HSCs find their niche

In adults, haematopoietic stem cells (HSCs) — the primitive progenitors from which all cells of the immune system are derived — are located in the bone marrow, close to the endosteal surfaces of bone. Many cell-surface receptors have been implicated in controlling the localization of HSCs to this endosteal niche. However, a report published in Nature now shows that expression of calcium-sensing receptor (CaR) by HSCs is crucial for their lodgement in the endosteal niche.

The endosteum is a site of constant bone modelling and remodelling, and as such it is characterized by high concentrations of calcium ions (Ca²⁺). CaR is one receptor by which cells sense the extracellular concentration of Ca²⁺, and because some haematopoietic cells have previously been shown to express CaR, Adams et al. set out to investigate whether CaR is important for HSC localization or function in the endosteal niche. CaR was shown to be expressed by lineage (Lin)⁻ stem-cell antigen 1 (SCA1)⁺KIT⁺ cells (known as LSK cells) isolated from the bone marrow, a population that is enriched in cells with the functional properties of stem cells.

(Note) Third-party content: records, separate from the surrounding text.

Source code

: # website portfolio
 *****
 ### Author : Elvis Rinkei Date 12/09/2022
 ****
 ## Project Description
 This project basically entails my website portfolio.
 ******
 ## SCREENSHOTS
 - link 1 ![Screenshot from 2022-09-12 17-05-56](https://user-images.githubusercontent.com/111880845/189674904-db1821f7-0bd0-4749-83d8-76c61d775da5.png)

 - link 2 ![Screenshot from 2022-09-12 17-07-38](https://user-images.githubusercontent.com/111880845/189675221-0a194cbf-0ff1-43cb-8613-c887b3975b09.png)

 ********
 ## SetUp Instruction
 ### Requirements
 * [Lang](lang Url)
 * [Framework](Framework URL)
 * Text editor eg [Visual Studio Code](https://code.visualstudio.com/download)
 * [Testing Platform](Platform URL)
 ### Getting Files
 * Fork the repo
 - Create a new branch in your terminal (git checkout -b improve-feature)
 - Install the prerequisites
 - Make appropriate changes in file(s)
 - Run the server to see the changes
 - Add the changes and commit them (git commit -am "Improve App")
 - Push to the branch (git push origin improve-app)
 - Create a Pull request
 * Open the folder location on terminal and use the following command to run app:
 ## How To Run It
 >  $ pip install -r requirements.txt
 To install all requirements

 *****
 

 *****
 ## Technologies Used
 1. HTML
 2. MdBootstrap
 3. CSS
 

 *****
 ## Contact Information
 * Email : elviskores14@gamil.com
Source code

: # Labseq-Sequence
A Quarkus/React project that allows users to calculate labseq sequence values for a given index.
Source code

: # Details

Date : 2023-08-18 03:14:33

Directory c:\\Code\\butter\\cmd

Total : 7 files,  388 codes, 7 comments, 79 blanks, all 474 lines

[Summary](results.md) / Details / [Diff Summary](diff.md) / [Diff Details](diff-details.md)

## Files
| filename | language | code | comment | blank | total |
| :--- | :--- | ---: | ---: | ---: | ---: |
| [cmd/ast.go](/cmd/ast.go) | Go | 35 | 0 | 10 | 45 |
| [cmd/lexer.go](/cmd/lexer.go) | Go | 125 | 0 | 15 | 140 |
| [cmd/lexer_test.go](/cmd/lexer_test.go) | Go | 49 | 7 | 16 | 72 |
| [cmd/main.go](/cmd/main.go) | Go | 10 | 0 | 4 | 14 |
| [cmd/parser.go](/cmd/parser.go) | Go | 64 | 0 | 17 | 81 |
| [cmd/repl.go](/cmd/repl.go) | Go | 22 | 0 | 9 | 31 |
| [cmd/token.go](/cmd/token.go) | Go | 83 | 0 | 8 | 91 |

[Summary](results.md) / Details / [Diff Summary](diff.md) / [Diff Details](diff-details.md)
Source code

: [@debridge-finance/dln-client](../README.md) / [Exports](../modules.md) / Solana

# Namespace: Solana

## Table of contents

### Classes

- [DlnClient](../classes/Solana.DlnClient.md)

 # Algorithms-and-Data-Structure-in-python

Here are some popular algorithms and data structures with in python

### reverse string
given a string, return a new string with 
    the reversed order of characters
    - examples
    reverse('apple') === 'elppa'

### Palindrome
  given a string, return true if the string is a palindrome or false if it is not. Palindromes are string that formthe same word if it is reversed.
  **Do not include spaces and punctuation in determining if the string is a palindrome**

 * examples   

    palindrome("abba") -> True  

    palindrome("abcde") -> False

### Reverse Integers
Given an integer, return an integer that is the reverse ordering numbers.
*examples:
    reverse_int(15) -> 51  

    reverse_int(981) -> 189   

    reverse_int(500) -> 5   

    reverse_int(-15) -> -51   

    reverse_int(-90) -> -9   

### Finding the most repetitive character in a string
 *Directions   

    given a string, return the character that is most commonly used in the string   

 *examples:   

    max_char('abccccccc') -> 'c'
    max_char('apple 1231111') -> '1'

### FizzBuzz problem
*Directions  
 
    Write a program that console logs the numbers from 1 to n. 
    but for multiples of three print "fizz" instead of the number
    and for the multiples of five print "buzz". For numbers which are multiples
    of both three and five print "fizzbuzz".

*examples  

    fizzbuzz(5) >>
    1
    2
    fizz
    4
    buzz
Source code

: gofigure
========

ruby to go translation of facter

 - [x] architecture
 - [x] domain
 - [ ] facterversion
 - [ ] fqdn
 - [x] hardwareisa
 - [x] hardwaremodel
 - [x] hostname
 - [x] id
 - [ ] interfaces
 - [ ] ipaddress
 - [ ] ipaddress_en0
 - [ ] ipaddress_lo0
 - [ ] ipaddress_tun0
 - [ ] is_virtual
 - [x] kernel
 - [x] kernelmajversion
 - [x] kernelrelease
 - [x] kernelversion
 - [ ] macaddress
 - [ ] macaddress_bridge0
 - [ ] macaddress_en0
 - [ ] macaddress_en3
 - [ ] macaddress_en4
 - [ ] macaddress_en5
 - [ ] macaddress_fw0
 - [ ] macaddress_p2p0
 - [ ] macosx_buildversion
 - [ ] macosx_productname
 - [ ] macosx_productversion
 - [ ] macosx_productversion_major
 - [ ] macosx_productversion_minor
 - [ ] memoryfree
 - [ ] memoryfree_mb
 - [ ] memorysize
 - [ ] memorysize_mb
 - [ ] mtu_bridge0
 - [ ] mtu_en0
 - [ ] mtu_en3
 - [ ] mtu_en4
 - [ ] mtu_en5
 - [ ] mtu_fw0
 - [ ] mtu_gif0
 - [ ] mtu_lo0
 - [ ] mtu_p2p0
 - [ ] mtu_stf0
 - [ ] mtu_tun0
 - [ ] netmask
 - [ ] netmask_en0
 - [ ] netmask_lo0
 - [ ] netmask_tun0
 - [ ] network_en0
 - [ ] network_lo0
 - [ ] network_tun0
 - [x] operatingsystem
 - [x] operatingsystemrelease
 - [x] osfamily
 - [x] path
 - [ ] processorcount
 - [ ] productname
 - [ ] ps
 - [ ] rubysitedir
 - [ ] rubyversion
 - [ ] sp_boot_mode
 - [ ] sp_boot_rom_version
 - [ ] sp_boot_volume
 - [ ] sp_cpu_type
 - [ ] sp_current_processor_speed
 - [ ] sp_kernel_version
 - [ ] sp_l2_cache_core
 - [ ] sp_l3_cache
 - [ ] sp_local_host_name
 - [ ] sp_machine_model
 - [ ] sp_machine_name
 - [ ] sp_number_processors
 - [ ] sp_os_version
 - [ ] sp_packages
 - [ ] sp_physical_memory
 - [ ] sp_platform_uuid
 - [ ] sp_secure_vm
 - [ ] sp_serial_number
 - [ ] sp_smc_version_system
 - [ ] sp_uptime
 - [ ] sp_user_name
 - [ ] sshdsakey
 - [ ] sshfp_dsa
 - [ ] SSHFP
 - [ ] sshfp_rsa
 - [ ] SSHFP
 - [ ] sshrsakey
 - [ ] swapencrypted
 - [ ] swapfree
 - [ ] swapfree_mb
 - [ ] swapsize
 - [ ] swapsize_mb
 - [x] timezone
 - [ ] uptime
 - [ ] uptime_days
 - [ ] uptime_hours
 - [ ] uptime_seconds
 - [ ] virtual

expression of CaR by HSCs is required for their lodgement in the endosteal niche

Consistent with the hypothesis that expression of CaR by LSK cells is important for their localization or function in the endosteal niche, the bone marrow of CaR-deficient mice was shown to contain markedly fewer LSK cells than that of CaR-sufficient littermate control mice. Furthermore, the number of cells able to initiate long-term cultures (an in vitro functional assay for HSCs) was also markedly decreased in the bone marrow of CaR-deficient mice. By contrast, the number of LSK cells in the spleen and the blood of CaR-deficient mice was increased. Importantly, the aberrant localization of LSK cells in CaR-deficient mice was not a result of intrinsic HSC abnormalities, because fetal-liver LSK cells from these mice were phenotypically and functionally normal. However, following transfer to lethally irradiated wild-type recipients, CaR-deficient fetal-liver cells failed to accumulate in the bone marrow, indicating a role for CaR in regulating HSC localization in the endosteal niche.

The defect in localization of CaR-deficient HSCs in the endosteal niche could be a result of aberrant homing to the bone marrow or an inability to lodge in the endosteal niche. CaR-deficient fetal-liver LSK cells were found to express normal amounts of cell-surface molecules involved in homing to the bone marrow, and they were found to enter the bone marrow as efficiently as wild-type fetal-liver cells. By contrast, CaR-deficient fetal-liver cells were markedly impaired in their ability to bind the extracellular-matrix component collagen type I and showed reduced ability to physically associate with the endosteal surface.

These data indicate that expression of CaR by HSCs is required for their lodgement in the endosteal niche. These results provide a mechanism for HSC engraftment in the bone marrow during ontogeny and, as the authors suggest, have important implications for stem-cell transplantation therapies.